Breeding programs are a critically important part to saving endangered species. Fortunately for the Galapagos tortoises, there have been many breeding programs started in multiple managed care facilities that will help with the animals’ genetic diversity. Mr. Gilson pointed out that another species that would benefit from breeding programs would be the Komodo dragon. Sunny, the Komodo dragon at the San Diego Zoo, Mr. Gilson explained, “ is like a big puppy dog.” He is very calm and personable and gets excited when keepers enter the exhibit with food. There are blueprints drawn for a Komodo dragon breeding facility that could be built at the San Diego Zoo and Safari Park (the Zoo is just waiting for a reptile enthusiast and donor in order for the facilities to be built). This has the potential to greatly improve the future of Komodo dragons. Sadly, they have lost a good portion of their native habitat (which was already small to begin with) and are now extremely vulnerable to events such as a major storm or epidemic.

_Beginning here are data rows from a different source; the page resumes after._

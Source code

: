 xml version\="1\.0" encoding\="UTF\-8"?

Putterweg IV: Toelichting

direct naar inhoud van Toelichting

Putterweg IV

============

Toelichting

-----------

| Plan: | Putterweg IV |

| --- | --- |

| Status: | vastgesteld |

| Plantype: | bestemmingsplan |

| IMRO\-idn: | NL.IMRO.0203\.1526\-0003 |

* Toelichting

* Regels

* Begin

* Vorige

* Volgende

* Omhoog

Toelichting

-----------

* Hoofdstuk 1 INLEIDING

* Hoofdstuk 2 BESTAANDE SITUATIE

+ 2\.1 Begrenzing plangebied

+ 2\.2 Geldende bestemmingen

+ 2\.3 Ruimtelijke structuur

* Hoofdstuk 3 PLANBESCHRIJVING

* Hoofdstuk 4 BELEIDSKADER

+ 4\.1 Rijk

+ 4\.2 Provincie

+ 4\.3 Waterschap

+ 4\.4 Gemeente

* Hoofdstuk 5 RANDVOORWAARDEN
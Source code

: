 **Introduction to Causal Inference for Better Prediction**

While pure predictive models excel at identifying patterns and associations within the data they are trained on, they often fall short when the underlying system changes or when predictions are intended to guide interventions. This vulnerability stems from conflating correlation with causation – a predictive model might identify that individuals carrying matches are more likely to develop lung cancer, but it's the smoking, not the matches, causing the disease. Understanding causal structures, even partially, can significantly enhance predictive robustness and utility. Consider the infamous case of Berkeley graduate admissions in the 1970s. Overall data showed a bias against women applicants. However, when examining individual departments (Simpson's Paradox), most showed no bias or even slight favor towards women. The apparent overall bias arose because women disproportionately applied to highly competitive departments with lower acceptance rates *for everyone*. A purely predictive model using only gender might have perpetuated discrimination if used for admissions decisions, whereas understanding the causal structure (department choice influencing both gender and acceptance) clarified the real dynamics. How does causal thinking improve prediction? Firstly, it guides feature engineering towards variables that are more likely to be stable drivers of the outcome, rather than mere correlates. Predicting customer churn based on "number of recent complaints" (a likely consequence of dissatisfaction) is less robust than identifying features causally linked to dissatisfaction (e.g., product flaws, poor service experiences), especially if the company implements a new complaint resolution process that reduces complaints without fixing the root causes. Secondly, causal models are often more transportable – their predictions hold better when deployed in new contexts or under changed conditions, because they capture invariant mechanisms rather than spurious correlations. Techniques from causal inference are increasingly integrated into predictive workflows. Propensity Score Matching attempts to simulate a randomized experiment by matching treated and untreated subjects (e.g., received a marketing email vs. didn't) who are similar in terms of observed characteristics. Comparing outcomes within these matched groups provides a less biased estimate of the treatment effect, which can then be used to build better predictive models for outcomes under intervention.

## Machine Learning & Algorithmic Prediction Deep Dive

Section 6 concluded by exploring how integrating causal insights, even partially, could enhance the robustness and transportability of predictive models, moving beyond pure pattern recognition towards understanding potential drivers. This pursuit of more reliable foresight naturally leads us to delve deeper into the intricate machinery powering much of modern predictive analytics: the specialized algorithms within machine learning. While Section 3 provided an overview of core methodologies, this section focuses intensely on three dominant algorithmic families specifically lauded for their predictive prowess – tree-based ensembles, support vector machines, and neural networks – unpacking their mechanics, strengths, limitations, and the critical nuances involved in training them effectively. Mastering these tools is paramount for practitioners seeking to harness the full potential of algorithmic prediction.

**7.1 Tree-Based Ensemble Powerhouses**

Loss of habitat and hunting are not the only challenges animals face. Threats such as pathogens are also present. Mr. Gilson explained that one such pathogen, which affects amphibians, is the Chytrid fungus. The Chytrid fungus causes the skin on the amphibians to become hard and stiff. This is a problem because amphibians use their skin to breathe. Once infected with this fungus, they lose their mobility. There are many different theories as to how the Chytrid fungus came about. Some theories suggest that humans introduced it unknowingly and others speculate that with global climate change, the fungus was able to spread more freely on its own.
Although there are many challenges facing wildlife, both natural and human-induced, there are many ways to help both locally and globally. Action steps you can take in your own home range from small details to big fixes. One of the most important and easiest ways to help is to save energy. There are many ways to save energy in your home, from recycling aluminum, turning off lights when you’re not using them, to taking shorter showers. Along with being energy efficient, you can also be chemical-conscious. Help keep harmful chemicals out of animal habitats by not washing cars in the driveway and avoiding the use of chemicals and pesticides. If you have your heart and mind set on helping animals around the world, you can also donate to conservation. Whether $10 or $1,000, it makes a difference. Mr. Gilson says that if he can change even one person’s mentality about reptiles then he’s accomplished his goal. I feel Mr. Gilson has done his job because after learning about reptiles at the San Diego Zoo, my view of reptiles has changed for the better.